▶ [PROBLEM STATEMENT]: Copy each line of the entries that includes the word "along".
========================================================================
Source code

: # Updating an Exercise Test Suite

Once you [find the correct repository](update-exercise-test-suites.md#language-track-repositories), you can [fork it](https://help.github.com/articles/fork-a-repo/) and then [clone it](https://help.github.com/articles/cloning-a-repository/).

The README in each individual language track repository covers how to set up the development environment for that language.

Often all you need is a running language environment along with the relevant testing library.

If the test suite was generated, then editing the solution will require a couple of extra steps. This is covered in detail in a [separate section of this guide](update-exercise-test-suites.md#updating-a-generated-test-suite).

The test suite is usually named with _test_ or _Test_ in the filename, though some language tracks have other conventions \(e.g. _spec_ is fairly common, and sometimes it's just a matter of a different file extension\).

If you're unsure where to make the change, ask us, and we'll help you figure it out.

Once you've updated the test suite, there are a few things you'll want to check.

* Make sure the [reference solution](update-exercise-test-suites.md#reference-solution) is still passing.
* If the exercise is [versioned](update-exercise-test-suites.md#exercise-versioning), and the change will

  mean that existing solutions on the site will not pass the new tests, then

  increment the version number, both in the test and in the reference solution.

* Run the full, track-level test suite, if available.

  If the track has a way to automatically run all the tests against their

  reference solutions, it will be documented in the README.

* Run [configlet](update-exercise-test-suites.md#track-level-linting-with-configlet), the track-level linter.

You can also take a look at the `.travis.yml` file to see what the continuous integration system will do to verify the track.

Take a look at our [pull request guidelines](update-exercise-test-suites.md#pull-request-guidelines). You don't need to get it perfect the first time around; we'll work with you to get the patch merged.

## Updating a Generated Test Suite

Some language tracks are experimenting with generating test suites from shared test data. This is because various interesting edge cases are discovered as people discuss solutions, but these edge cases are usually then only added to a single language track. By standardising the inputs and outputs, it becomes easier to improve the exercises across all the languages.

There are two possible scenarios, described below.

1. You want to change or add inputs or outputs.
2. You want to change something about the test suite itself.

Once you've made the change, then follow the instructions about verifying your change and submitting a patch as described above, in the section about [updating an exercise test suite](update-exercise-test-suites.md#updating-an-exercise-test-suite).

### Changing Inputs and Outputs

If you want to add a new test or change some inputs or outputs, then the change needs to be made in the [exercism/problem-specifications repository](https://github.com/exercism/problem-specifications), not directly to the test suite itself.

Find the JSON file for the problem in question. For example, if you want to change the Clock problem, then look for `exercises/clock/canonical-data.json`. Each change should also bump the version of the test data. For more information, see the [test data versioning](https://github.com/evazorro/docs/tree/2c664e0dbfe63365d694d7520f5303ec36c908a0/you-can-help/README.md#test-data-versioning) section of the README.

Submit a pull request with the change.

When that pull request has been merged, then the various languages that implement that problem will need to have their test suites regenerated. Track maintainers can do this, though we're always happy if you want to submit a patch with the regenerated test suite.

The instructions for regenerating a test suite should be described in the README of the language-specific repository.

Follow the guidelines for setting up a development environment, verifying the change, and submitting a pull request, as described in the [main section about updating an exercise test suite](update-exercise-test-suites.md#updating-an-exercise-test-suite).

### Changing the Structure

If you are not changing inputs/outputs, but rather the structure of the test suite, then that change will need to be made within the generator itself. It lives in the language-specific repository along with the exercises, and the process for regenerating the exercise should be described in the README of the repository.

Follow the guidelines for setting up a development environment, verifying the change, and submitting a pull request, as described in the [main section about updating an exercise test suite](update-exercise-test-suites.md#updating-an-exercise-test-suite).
========================================================================
▶ [TASK ANSWER]:
Often all you need is a running language environment along with the relevant testing library.
If you are not changing inputs/outputs, but rather the structure of the test suite, then that change will need to be made within the generator itself. It lives in the language-specific repository along with the exercises, and the process for regenerating the exercise should be described in the README of the repository.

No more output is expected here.